_PROBLEM TO SOLVE_
Show the lines below that contain the string "facebook".

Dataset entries
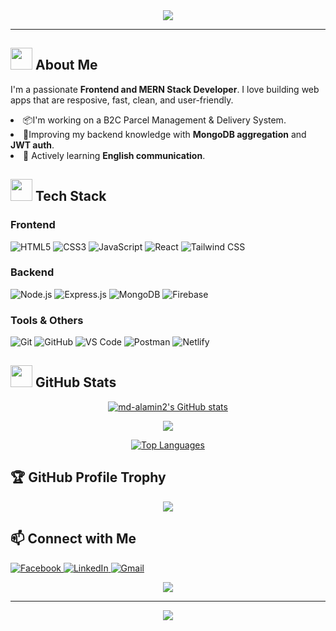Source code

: <div align="center">
  <img src="https://capsule-render.vercel.app/api?type=waving&color=gradient&height=200&section=header&text=Md.%20Alamin&fontSize=40&fontColor=fff&animation=fadeIn&fontAlignY=38&desc=Frontend%20Developer%20|%20MERN%20Enthusiast&descAlignY=51&descAlign=62"/>
</div>

---

## <img src="https://user-images.githubusercontent.com/74038190/212284087-bbe7e430-757e-4901-90bf-4cd2ce3e1852.gif" width="35"> About Me
<p>
  I'm a passionate <b>Frontend and MERN Stack Developer</b>. I love building web apps that are resposive, fast, clean, and user-friendly. 
</p>
<li>📦I'm working on a B2C Parcel Management & Delivery System.</li>
<li>🚀Improving my backend knowledge with <strong>MongoDB aggregation</strong> and <strong>JWT auth</strong>.</li>
<li>💬 Actively learning <strong>English communication</strong>.</li>



## <img src="https://user-images.githubusercontent.com/74038190/212257454-16e3712e-945a-4ca2-b238-408ad0bf87e6.gif" width="35"> Tech Stack

<div>

### Frontend
![HTML5](https://img.shields.io/badge/HTML5-E34F26?style=for-the-badge&logo=html5&logoColor=white)
![CSS3](https://img.shields.io/badge/CSS3-1572B6?style=for-the-badge&logo=css3&logoColor=white)
![JavaScript](https://img.shields.io/badge/JavaScript-F7DF1E?style=for-the-badge&logo=javascript&logoColor=black)
![React](https://img.shields.io/badge/React-20232A?style=for-the-badge&logo=react&logoColor=61DAFB)
![Tailwind CSS](https://img.shields.io/badge/Tailwind_CSS-38B2AC?style=for-the-badge&logo=tailwind-css&logoColor=white)

### Backend
![Node.js](https://img.shields.io/badge/Node.js-43853D?style=for-the-badge&logo=node.js&logoColor=white)
![Express.js](https://img.shields.io/badge/Express.js-404D59?style=for-the-badge&logo=express&logoColor=white)
![MongoDB](https://img.shields.io/badge/MongoDB-4EA94B?style=for-the-badge&logo=mongodb&logoColor=white)
![Firebase](https://img.shields.io/badge/Firebase-039BE5?style=for-the-badge&logo=firebase&logoColor=white)

### Tools & Others
![Git](https://img.shields.io/badge/Git-F05032?style=for-the-badge&logo=git&logoColor=white)
![GitHub](https://img.shields.io/badge/GitHub-100000?style=for-the-badge&logo=github&logoColor=white)
![VS Code](https://img.shields.io/badge/VS_Code-007ACC?style=for-the-badge&logo=visual-studio-code&logoColor=white)
![Postman](https://img.shields.io/badge/Postman-FF6C37?style=for-the-badge&logo=postman&logoColor=white)
![Netlify](https://img.shields.io/badge/Netlify-00C7B7?style=for-the-badge&logo=netlify&logoColor=white)

</div>


## <img src="https://user-images.githubusercontent.com/74038190/212284158-e840e285-664b-44d7-b79b-e264b5e54825.gif" width="35"> GitHub Stats

<div align="center">
  
  <a href="http://www.github.com/md-alamin2"><img src="https://github-readme-stats.vercel.app/api?username=md-alamin2&show_icons=true&hide=&count_private=true&title_color=0891b2&text_color=ffffff&icon_color=0891b2&bg_color=1c1917&hide_border=true&show_icons=true" alt="md-alamin2's GitHub stats" /></a>

<a href="http://www.github.com/md-alamin2"><img src="https://github-readme-streak-stats.herokuapp.com/?user=md-alamin2&stroke=ffffff&background=1c1917&ring=0891b2&fire=0891b2&currStreakNum=ffffff&currStreakLabel=0891b2&sideNums=ffffff&sideLabels=ffffff&dates=ffffff&hide_border=true" /></a>

<a href="https://github.com/md-alamin2" align="left"><img src="https://github-readme-stats.vercel.app/api/top-langs/?username=md-alamin2&langs_count=10&title_color=0891b2&text_color=ffffff&icon_color=0891b2&bg_color=1c1917&hide_border=true&locale=en&custom_title=Top%20%Languages" alt="Top Languages" /></a>
  
</div>


## 🏆 GitHub Profile Trophy
<p align="center">
  <img src="https://github-profile-trophy.vercel.app/?username=md-alamin2&theme=onedark&row=1&margin-w=10" />
</p>

## 📫 Connect with Me
<p align="left">
  <a href="https://www.facebook.com/alamin.akash.7399" target="_blank">
    <img src="https://img.shields.io/badge/Facebook-1877F2?style=flat-square&logo=facebook&logoColor=white" alt="Facebook" />
  </a>
  <a href="https://www.linkedin.com/in/md-al-amin-7a191b339/" target="_blank">
    <img src="https://img.shields.io/badge/LinkedIn-0077B5?style=flat-square&logo=linkedin&logoColor=white" alt="LinkedIn" />
  </a>
  <a href="mailto:mdalamin22671@gmail.com" target="_blank">
    <img src="https://img.shields.io/badge/Gmail-D14836?style=flat-square&logo=gmail&logoColor=white" alt="Gmail" />
  </a>
</p>


<div align="center">
  <img src="https://capsule-render.vercel.app/api?type=waving&color=0:E1EAFC,100:F6D5F7&height=120&section=footer&animation=fadeIn"/>
</div>

---

<div align="center">
  <img src="https://readme-typing-svg.herokuapp.com?font=Fira+Code&size=12&duration=4000&pause=3000&color=888888&center=true&vCenter=true&width=400&lines=💻+Happy+Coding!" />
</div>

_ANSWER BELOW_
  <a href="https://www.facebook.com/alamin.akash.7399" target="_blank">
    <img src="https://img.shields.io/badge/Facebook-1877F2?style=flat-square&logo=facebook&logoColor=white" alt="Facebook" />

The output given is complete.